El poema de Eliot se basa en un mito fundamental: la atávica historia de los cambios ligados a la germinación, la fertilidad, al eterno retorno del dios muerto que resucita. Las aguas que habían fertilizado la civilización europea por siglos se secaron; reina la perversión, la esterilidad sexual, y el vacío en la ciudad moderna. El poema es la expresión del deseo latente de una curación, que renueve a la tierra devastada, ante la destrucción y la anomia. Esta epopeya de la decadencia del mundo occidental comienza con los paradójicos versos que se refieren a la primavera:
Abril es el mes más cruel, germinando
las lilas de la tierra muerta, mezclando
recuerdos y deseos, despertando
a las adormecidas raíces, con lluvia de la primavera.
Y se cierra con una invocación en sánscrito “Shanti, shanti, shanti” significando un reclamo por la paz, que superaría todo entendimiento.

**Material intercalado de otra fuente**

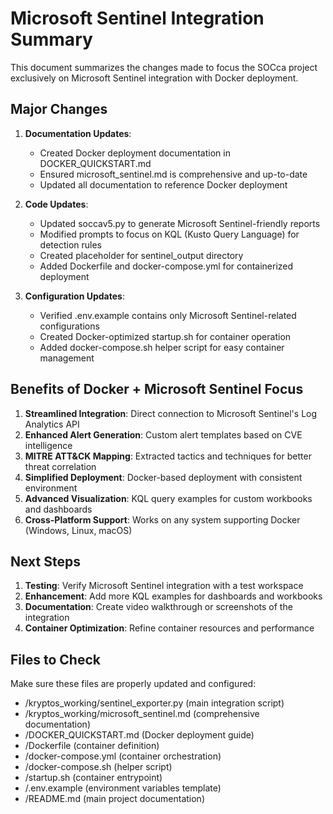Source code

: # Microsoft Sentinel Integration Summary

This document summarizes the changes made to focus the SOCca project exclusively on Microsoft Sentinel integration with Docker deployment.

## Major Changes

1. **Documentation Updates**:
   - Created Docker deployment documentation in DOCKER_QUICKSTART.md
   - Ensured microsoft_sentinel.md is comprehensive and up-to-date
   - Updated all documentation to reference Docker deployment

2. **Code Updates**:
   - Updated soccav5.py to generate Microsoft Sentinel-friendly reports
   - Modified prompts to focus on KQL (Kusto Query Language) for detection rules
   - Created placeholder for sentinel_output directory
   - Added Dockerfile and docker-compose.yml for containerized deployment

3. **Configuration Updates**:
   - Verified .env.example contains only Microsoft Sentinel-related configurations
   - Created Docker-optimized startup.sh for container operation
   - Added docker-compose.sh helper script for easy container management

## Benefits of Docker + Microsoft Sentinel Focus

1. **Streamlined Integration**: Direct connection to Microsoft Sentinel's Log Analytics API
2. **Enhanced Alert Generation**: Custom alert templates based on CVE intelligence
3. **MITRE ATT&CK Mapping**: Extracted tactics and techniques for better threat correlation
4. **Simplified Deployment**: Docker-based deployment with consistent environment
5. **Advanced Visualization**: KQL query examples for custom workbooks and dashboards
6. **Cross-Platform Support**: Works on any system supporting Docker (Windows, Linux, macOS)

## Next Steps

1. **Testing**: Verify Microsoft Sentinel integration with a test workspace
2. **Enhancement**: Add more KQL examples for dashboards and workbooks
3. **Documentation**: Create video walkthrough or screenshots of the integration
4. **Container Optimization**: Refine container resources and performance

## Files to Check

Make sure these files are properly updated and configured:

- /kryptos_working/sentinel_exporter.py (main integration script)
- /kryptos_working/microsoft_sentinel.md (comprehensive documentation)
- /DOCKER_QUICKSTART.md (Docker deployment guide)
- /Dockerfile (container definition)
- /docker-compose.yml (container orchestration)
- /docker-compose.sh (helper script)
- /startup.sh (container entrypoint)
- /.env.example (environment variables template)
- /README.md (main project documentation)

Todos somos habitantes de la tierra devastada, los que tenemos alguna conciencia del mal y la desgracia. El dios muerto no es una fábula olvidada, está en nosotros, la pregunta que se nos plantea es: “¿veremos la resurrección?”
Joyce, al igual que Eliot, apeló al mito. En su “Ulises”, con una asombrosa multiplicidad de técnicas y estilos narrativos, la Odisea homérica se encarna en la ciudad de Dublín, por medio de un constate e irónico paralelismo entre Odiseo y Leopold Bloom, el antihéroe moderno, en su regreso a una Ítaca grotesca y elusiva, pero su hogar, al fin.
Se ha dicho que estas dos obras están dirigidas más a escritores, que a lectores. Justamente, fue su complejidad lo que las transformó en textos significativos, símbolos arquetípicos de la nueva cultura que se comenzó a percibir después de la Gran Guerra. Las generaciones, que habían absorbido los sueños modernos de progreso y evolución, regresaban maltrechas de las trincheras, en un occidente atónito ante el horror; esos “hombres huecos”, encontraban reflejadas su angustia y condición anímica en el laberinto agobiador del “Ulises” y en el conmovedor calidoscopio de “La tierra devastada”.
¿Qué nos dicen hoy, aceptando el desafío de leerlas?